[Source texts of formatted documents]
%%

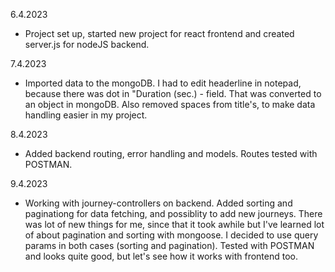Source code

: 
6.4.2023 
  - Project set up, started new project for react frontend and created server.js for nodeJS backend.

7.4.2023 
  - Imported data to the mongoDB. I had to edit headerline in notepad, because there was dot in "Duration (sec.) - field. That was converted to an object in mongoDB.       Also removed spaces from title's, to make data handling easier in my project.

8.4.2023
  - Added backend routing, error handling and models. Routes tested with POSTMAN.
  
9.4.2023
  - Working with journey-controllers on backend. Added sorting and paginationg for data fetching, and possiblity to add new journeys. There was lot of new things for       me, since that it took awhile but I've learned lot of about pagination and sorting with mongoose. I decided to use query params in both cases (sorting and             pagination). Tested with POSTMAN and looks quite good, but let's see how it works with frontend too.
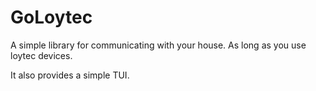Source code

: # GoLoytec
A simple library for communicating with your house. 
As long as you use loytec devices. 

It also provides a simple TUI.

%%

* **What the exercise asks**
Check each line of the data above for the word "simple", then state how many lines have it. Give the number alone.

* **Exercise answer**
2